Herein we describe a recurrent pathogenic sequence variant c.-3062C > T that resides in the NAGS enhancer region and was found in three patients with. Two of the patients from two different families presented with hyperammonemia that resolved upon treatment with NCG; the third patient is a twin sister of one of the patients that presented with hyperammonemia. In all three patients the c.-3026C > T sequence variant, located within NAGS enhancer and 3026 bp upstream of the NAGS translation initiation site8,9, was the only sequence variant that could explain their disease. In addition to the c.-3026C > T sequence variant, patient 1 also had an extensive ROH that encompasses the NAGS gene on chromosome 17, which is consistent with chromosomal rearrangement resulting in partial UPD of chromosome 17. This case highlights the importance of combining metabolic screening, SNP-array, and mutation analysis of DNA in diagnosing NAGSD. Patients 2 and 3 are dizygotic twins and each is homozygous for the c.-3026C > T variant. Unlike patient 1, who had severe neurological symptoms associated with hyperammonemia, patients 2 and 3 did not have seizures or abnormal brain MRI. Both sisters presented with altered behavior associated with febrile episodes, poor feeding, and avoidance of high protein foods prior to NAGSD diagnosis and treatment with NCG. All of these symptoms resolved after treatment with NCG was initiated. This underscores the importance of the response of patient’s hyperammonemia to NCG treatment in diagnosing NAGSD.

The c.-3026C > T variant maps in the vicinity of the NF-Y transcription factor binding site9 and within Nuclear Factor IC (NFIC) binding site, which has been identified using chromatin immunoprecipitation followed by sequencing carried out as part of the ENCODE project30,31. Although NFIC transcription factor is a DNA-binding protein that interacts with transcription machinery32, the presence of its binding site within an enhancer is not unusual as many enhancers have been shown to interact with transcription machinery when regulating expression of their target genes33. The high conservation scores of the base pair affected by the c.-3026C > T variant indicate that it resides in a conserved element, and suggests evolutionary constraint in vertebrates and importance for the NAGS enhancer function.
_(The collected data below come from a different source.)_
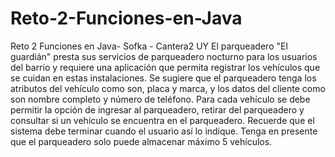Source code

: # Reto-2-Funciones-en-Java
Reto 2 Funciones en Java- Sofka - Cantera2 UY
El parqueadero "El guardián" presta sus servicios de parqueadero nocturno para los usuarios del barrio y requiere una aplicación que permita registrar los vehículos que se cuidan en estas instalaciones. Se sugiere que el parqueadero tenga los atributos del vehículo como son, placa y marca, y los datos del cliente como son nombre completo y número de teléfono. Para cada vehículo se debe permitir la opción de ingresar al parqueadero, retirar del parqueadero y consultar si un vehículo se encuentra en el parqueadero. Recuerde que el sistema debe terminar cuando el usuario así lo indique. Tenga en presente que el parqueadero solo puede almacenar máximo 5 vehículos.
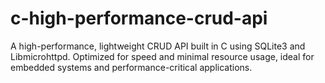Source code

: # c-high-performance-crud-api
A high-performance, lightweight CRUD API built in C using SQLite3 and Libmicrohttpd. Optimized for speed and minimal resource usage, ideal for embedded systems and performance-critical applications.
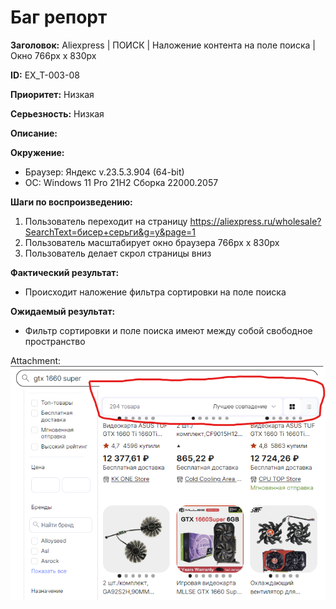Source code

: # Баг репорт

**Заголовок:**  Aliexpress | ПОИСК | Наложение контента на поле поиска | Окно 766px x 830px

**ID:** EX_T-003-08

 **Приоритет:** Низкая

 **Серьезность:** Низкая

**Описание:**

**Окружение:**  

* Браузер: Яндекс v.23.5.3.904 (64-bit)
* OC: Windows 11 Pro 21H2 Сборка 22000.2057

**Шаги по воспроизведению:**

1. Пользователь переходит на страницу <https://aliexpress.ru/wholesale?SearchText=бисер+серьги&g=y&page=1>
2. Пользователь масштабирует окно браузера 766px x 830px
3. Пользователь делает скрол страницы вниз

**Фактический результат:**

* Происходит наложение фильтра сортировки на поле поиска

**Ожидаемый результат:**

* Фильтр сортировки и поле поиска имеют между собой свободное пространство

Attachment:  
![Изображение 3.8](../assets/img_ex_t/search.png "Наложение контента на поле поиска")
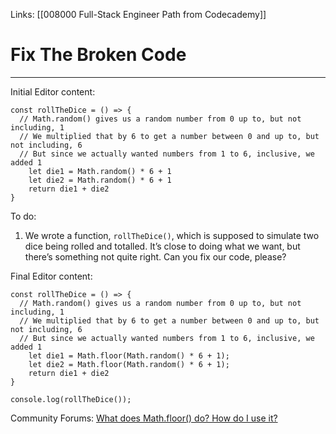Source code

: Links:  [[008000 Full-Stack Engineer Path from Codecademy]]
# Fix The Broken Code
---
Initial Editor content:

	const rollTheDice = () => {
	  // Math.random() gives us a random number from 0 up to, but not including, 1
	  // We multiplied that by 6 to get a number between 0 and up to, but not including, 6
	  // But since we actually wanted numbers from 1 to 6, inclusive, we added 1
		let die1 = Math.random() * 6 + 1
		let die2 = Math.random() * 6 + 1
		return die1 + die2
	}

To do:
1. We wrote a function, `rollTheDice()`, which is supposed to simulate two dice being rolled and totalled. It’s close to doing what we want, but there’s something not quite right. Can you fix our code, please?

Final Editor content:

	const rollTheDice = () => {
	  // Math.random() gives us a random number from 0 up to, but not including, 1
	  // We multiplied that by 6 to get a number between 0 and up to, but not including, 6
	  // But since we actually wanted numbers from 1 to 6, inclusive, we added 1
		let die1 = Math.floor(Math.random() * 6 + 1);
		let die2 = Math.floor(Math.random() * 6 + 1);
		return die1 + die2
	}

	console.log(rollTheDice());
	
Community Forums:
[What does Math.floor() do? How do I use it?](https://discuss.codecademy.com/t/what-does-math-floor-do-how-do-i-use-it/365534)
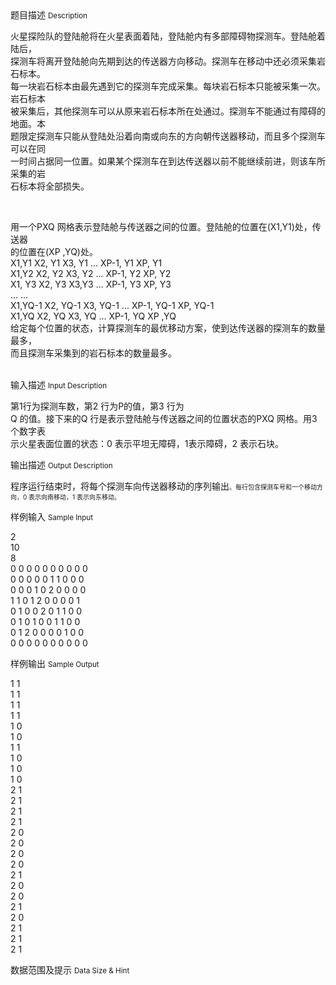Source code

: <div class="panel panel-default">
<div class="area-title">
<span>
题目描述
<small>Description</small>
</span></div>
<div class="panel-body">

<p>火星探险队的登陆舱将在火星表面着陆，登陆舱内有多部障碍物探测车。登陆舱着陆后，<br>探测车将离开登陆舱向先期到达的传送器方向移动。探测车在移动中还必须采集岩石标本。<br>每一块岩石标本由最先遇到它的探测车完成采集。每块岩石标本只能被采集一次。岩石标本<br>被采集后，其他探测车可以从原来岩石标本所在处通过。探测车不能通过有障碍的地面。本<br>题限定探测车只能从登陆处沿着向南或向东的方向朝传送器移动，而且多个探测车可以在同<br>一时间占据同一位置。如果某个探测车在到达传送器以前不能继续前进，则该车所采集的岩<br>石标本将全部损失。</p>
<p> </p>
<p>用一个PXQ 网格表示登陆舱与传送器之间的位置。登陆舱的位置在(X1,Y1)处，传送器<br>的位置在(XP ,YQ)处。<br>X1,Y1 X2, Y1 X3, Y1 ... XP-1, Y1 XP, Y1<br>X1,Y2 X2, Y2 X3, Y2 ... XP-1, Y2 XP, Y2<br>X1, Y3 X2, Y3 X3,Y3 ... XP-1, Y3 XP, Y3<br>... ...<br>X1,YQ-1 X2, YQ-1 X3, YQ-1 ... XP-1, YQ-1 XP, YQ-1<br>X1,YQ X2, YQ X3, YQ ... XP-1, YQ XP ,YQ<br>给定每个位置的状态，计算探测车的最优移动方案，使到达传送器的探测车的数量最多，<br>而且探测车采集到的岩石标本的数量最多。<br><br></p>

</div>
</div>

<div class="panel panel-default">
<div class="area-title">
<span>
输入描述
<small>Input Description</small>
</span></div>
<div class="panel-body">
<p>第1行为探测车数，第2 行为P的值，第3 行为<br>Q 的值。接下来的Q 行是表示登陆舱与传送器之间的位置状态的PXQ 网格。用3 个数字表<br>示火星表面位置的状态：0 表示平坦无障碍，1表示障碍，2 表示石块。</p>

</div>
</div>
<div  class="panel panel-default">
<div class="area-title">
<span>
输出描述
<small>Output Description</small>
</span></div>
<div class="panel-body">

<p>程序运行结束时，将每个探测车向传送器移动的序列输出<span style="font-size: 10px;">。每行包</span><span style="font-size: 10px;">含探测车号和一个移动方向，0 表示向南移动，1 表示向东移动。</span></p>

</div>
</div>


<div class="panel panel-default">
<div class="area-title">
<span>
样例输入
<small>Sample Input</small>
</span></div>
<div class="panel-body">
<p>2<br>10<br>8<br>0 0 0 0 0 0 0 0 0 0<br>0 0 0 0 0 1 1 0 0 0<br>0 0 0 1 0 2 0 0 0 0<br>1 1 0 1 2 0 0 0 0 1<br>0 1 0 0 2 0 1 1 0 0<br>0 1 0 1 0 0 1 1 0 0<br>0 1 2 0 0 0 0 1 0 0<br>0 0 0 0 0 0 0 0 0 0</p>

</div>
</div>

<div class="panel panel-default">
<div class="area-title">
<span>
样例输出
<small>Sample Output</small>
</span></div>
<div class="panel-body">
<p>1 1<br>1 1<br>1 1<br>1 1<br>1 0<br>1 0<br>1 1<br>1 0<br>1 0<br>1 0<br>2 1<br>2 1<br>2 1<br>2 1<br>2 0<br>2 0<br>2 0<br>2 0<br>2 1<br>2 0<br>2 0<br>2 1<br>2 0<br>2 1<br>2 1<br>2 1</p>

</div>
</div>

<div class="panel panel-default">
<div class="area-title">
<span>
数据范围及提示
<small>Data Size & Hint</small>
</span></div>
<div class="panel-body">

</div>
</div>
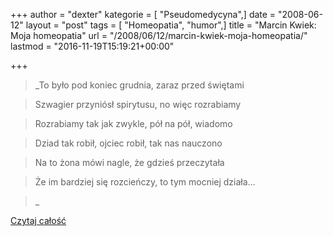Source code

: +++
author = "dexter"
kategorie = [ "Pseudomedycyna",]
date = "2008-06-12"
layout = "post"
tags = [ "Homeopatia", "humor",]
title = "Marcin Kwiek: Moja homeopatia"
url = "/2008/06/12/marcin-kwiek-moja-homeopatia/"
lastmod = "2016-11-19T15:19:21+00:00"

+++

> _To było pod koniec grudnia, zaraz przed świętami
  
> Szwagier przyniósł spirytusu, no więc rozrabiamy
  
> Rozrabiamy tak jak zwykle, pół na pół, wiadomo
  
> Dziad tak robił, ojciec robił, tak nas nauczono
  
> Na to żona mówi nagle, że gdzieś przeczytała
  
> Że im bardziej się rozcieńczy, to tym mocniej działa&#8230;
  
>_ 

[Czytaj całość][1]

 [1]: http://blogi.racjonalista.pl/lireum/2008/05/25/moja-homeopatia/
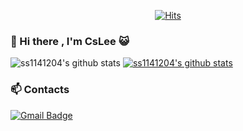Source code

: <div align=center>
  
  [![Hits](https://hits.seeyoufarm.com/api/count/incr/badge.svg?url=https%3A%2F%2Fgithub.com%2Fss1141204%2Fss1141204&count_bg=%2350CCA0&title_bg=%23393333&icon=atom.svg&icon_color=%23FFFFFF&title=hits&edge_flat=false)](https://hits.seeyoufarm.com)
  
</div>


### 👋 Hi there , I'm CsLee :smiley_cat:


![ss1141204's github stats](https://github-readme-stats.vercel.app/api?username=ss1141204&show_icons=true)
[![ss1141204's github stats](https://github-readme-stats.vercel.app/api/top-langs/?username=ss1141204&show_icons=true&hide_border=true&title_color=004386&icon_color=004386&layout=compact)](https://github.com/ss1141204)




<!--
**ss1141204/ss1141204** is a ✨ _special_ ✨ repository because its `README.md` (this file) appears on your GitHub profile.-->

### 📫 Contacts 

[![Gmail Badge](https://img.shields.io/badge/Gmail-d14836?style=flat-square&logo=Gmail&logoColor=white&link=mailto:ss1141204@gmail.com)](mailto:ss1141204@gmail.com)
</div>
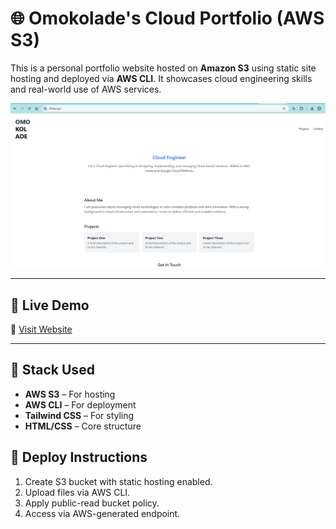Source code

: # 🌐 Omokolade's Cloud Portfolio (AWS S3)

This is a personal portfolio website hosted on **Amazon S3** using static site hosting and deployed via **AWS CLI**. It showcases cloud engineering skills and real-world use of AWS services.

![Live Site Screenshot](./screenshots/live-site.png)

---

## 🚀 Live Demo

🔗 [Visit Website](http://43kae.xyz.s3-website-us-east-1.amazonaws.com)

---

## 🧰 Stack Used

- **AWS S3** – For hosting
- **AWS CLI** – For deployment
- **Tailwind CSS** – For styling
- **HTML/CSS** – Core structure

## 🚀 Deploy Instructions
1. Create S3 bucket with static hosting enabled.
2. Upload files via AWS CLI.
3. Apply public-read bucket policy.
4. Access via AWS-generated endpoint.
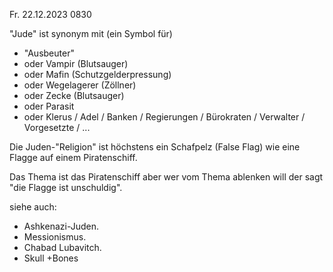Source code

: Fr. 22.12.2023 0830

"Jude" ist synonym mit (ein Symbol für)

- "Ausbeuter"
- oder Vampir (Blutsauger)
- oder Mafin (Schutzgelderpressung)
- oder Wegelagerer (Zöllner)
- oder Zecke (Blutsauger)
- oder Parasit
- oder Klerus / Adel / Banken / Regierungen / Bürokraten / Verwalter / Vorgesetzte / ...

Die Juden-"Religion" 
ist höchstens ein Schafpelz (False Flag)
wie eine Flagge auf einem Piratenschiff.

Das Thema ist das Piratenschiff
aber wer vom Thema ablenken will
der sagt "die Flagge ist unschuldig".

siehe auch:

- Ashkenazi-Juden.
- Messionismus.
- Chabad Lubavitch.
- Skull +Bones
This is reflected in computational predictions that c.-3026C > T variant is deleterious (PredictSNP2) and disease causing (MutationTaster2). Because computational predictions of the functional effects of sequence variants do not always agree with the expert opinion34, we carried out functional testing with reporter gene constructs, which revealed that the c.-3026C > T variant could affect expression of the NAGS gene. Taken together clinical, biochemical and molecular evidence strongly suggest that the c.-3026C > T variant is pathogenic and caused NAGSD in three patients experiencing physiological stress. As a consequence, and including the previous single case, we recommend adding sequencing of the NAGS enhancer region both in direct NAGS gene analysis using Sanger sequencing and when next generation approaches are performed.